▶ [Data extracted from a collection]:

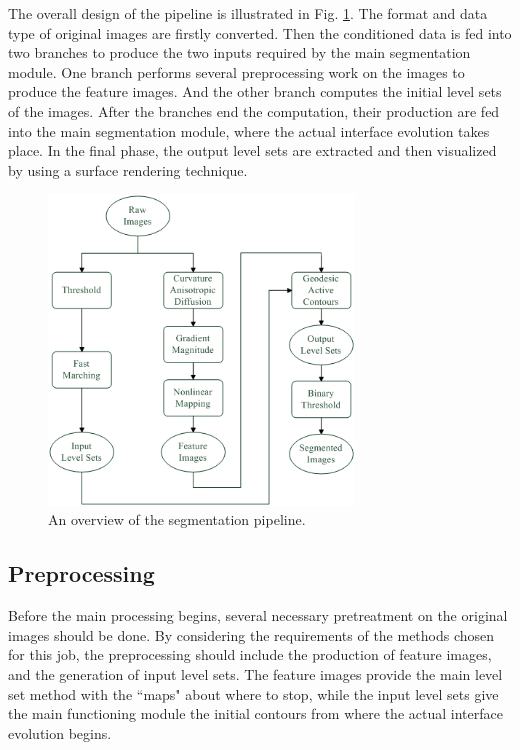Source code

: The overall design of the pipeline is illustrated in Fig. \ref{fig:DataFlow}.
The format and data type of original images are firstly converted.
Then the conditioned data is fed into two branches to produce the two inputs required by the main segmentation module.
One branch performs several preprocessing work on the images to produce the feature images. %
And the other branch computes the initial level sets of the images. %
After the branches end the computation, their production are fed into the main segmentation module, where the actual interface evolution takes place.
In the final phase, the output level sets are extracted and then visualized by using a surface rendering technique.
\begin{figure}[tb]
\centering
\includegraphics[width=3.2in]{Figures/DataFlow.png}
\caption{An overview of the segmentation pipeline.}
\label{fig:DataFlow}
\end{figure}

\subsection{Preprocessing}

Before the main processing begins, several necessary pretreatment on the original images should be done.
By considering the requirements of the methods chosen for this job, the preprocessing should include the production of feature images, and the generation of input level sets.
The feature images provide the main level set method with the ``maps" about where to stop, while the input level sets give the main functioning module the initial contours from where the actual interface evolution begins.

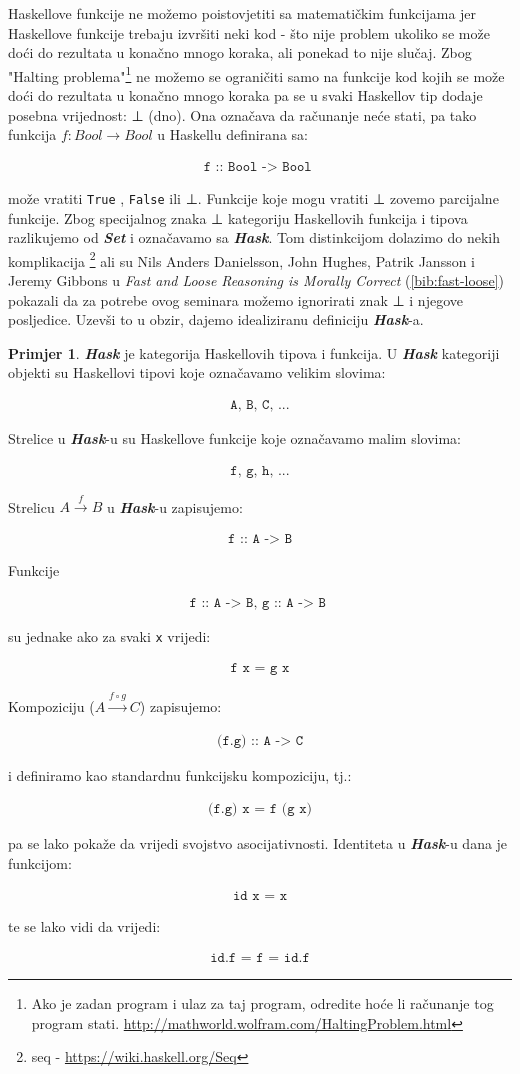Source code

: \documentclass[11pt]{article}
\newcommand{\category}[1]{\textbf{\emph{#1}}}
\newcommand{\codei}[1]{
  {\lstinline[basicstyle=\ttfamily]{#1}}
}
\newcommand{\code}[1]{
  \begin{align*}
    \texttt{#1}
  \end{align*}
  }
\theoremstyle{definition}
\newtheorem{primjer}{Primjer}
\begin{document}
  Haskellove funkcije ne možemo poistovjetiti sa matematičkim funkcijama jer
  Haskellove funkcije trebaju izvršiti neki kod - što nije problem ukoliko se
  može doći do rezultata u konačno mnogo koraka, ali ponekad to nije slučaj. Zbog "Halting
  problema"\footnote{Ako je zadan program i ulaz za taj program, odredite hoće
    li računanje tog program stati.
    \url{http://mathworld.wolfram.com/HaltingProblem.html}} ne možemo se
  ograničiti samo na funkcije kod kojih se može doći do rezultata u konačno
  mnogo koraka pa se u svaki Haskellov tip dodaje posebna vrijednost: ⊥ (dno).
  Ona označava da računanje neće stati, pa tako funkcija $f:
  Bool \to Bool$  u Haskellu definirana sa:
  \code{
    f :: Bool -> Bool
  }
  može vratiti \codei{True}, \codei{False} ili ⊥. Funkcije koje mogu vratiti ⊥
  zovemo parcijalne funkcije.
  Zbog specijalnog znaka ⊥ kategoriju Haskellovih funkcija i tipova razlikujemo
  od \category{Set} i označavamo sa \category{Hask}. Tom distinkcijom dolazimo
  do nekih komplikacija \footnote{seq - \url{https://wiki.haskell.org/Seq}}
  ali su Nils Anders Danielsson, John Hughes, Patrik Jansson i Jeremy Gibbons
  u \textit{Fast and Loose Reasoning is Morally Correct} (\ref{bib:fast-loose}) pokazali
  da za potrebe ovog seminara možemo ignorirati znak ⊥ i njegove posljedice. Uzevši to u obzir, dajemo idealiziranu definiciju \category{Hask}-a.
  \begin{primjer} \category{Hask} je kategorija Haskellovih tipova i funkcija. U
  \category{Hask} kategoriji objekti su Haskellovi tipovi koje označavamo velikim
  slovima:
    \code{A, B, C, ...}
  Strelice u \category{Hask}-u su Haskellove funkcije koje označavamo malim
  slovima:
    \code{f, g, h, ...}
  Strelicu $A \xrightarrow{f} B$ u \category{Hask}-u zapisujemo:
    \code{f :: A -> B}
  Funkcije
    \code{
      f :: A -> B, g :: A -> B
      }
  su jednake ako za svaki \texttt{x} vrijedi:
    \code{ f x = g x }
  Kompoziciju ($A \xrightarrow{f \circ g} C$) zapisujemo:
    \code{(f.g) :: A -> C}
    i definiramo kao standardnu funkcijsku kompoziciju, tj.:
    \code{(f.g) x = f (g x)}
  pa se lako pokaže da vrijedi svojstvo asocijativnosti.
  Identiteta u \category{Hask}-u dana je funkcijom:
    \code{ id x = x }
  te se lako vidi da vrijedi:
    \code{ id.f = f = id.f }
  \end{primjer}
\end{document}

▶ [Task details]:
Wherever the word "segmentation" appears in the entries above, copy that line.

▶ [Solution to the exercise]:
Then the conditioned data is fed into two branches to produce the two inputs required by the main segmentation module.
After the branches end the computation, their production are fed into the main segmentation module, where the actual interface evolution takes place.
\caption{An overview of the segmentation pipeline.}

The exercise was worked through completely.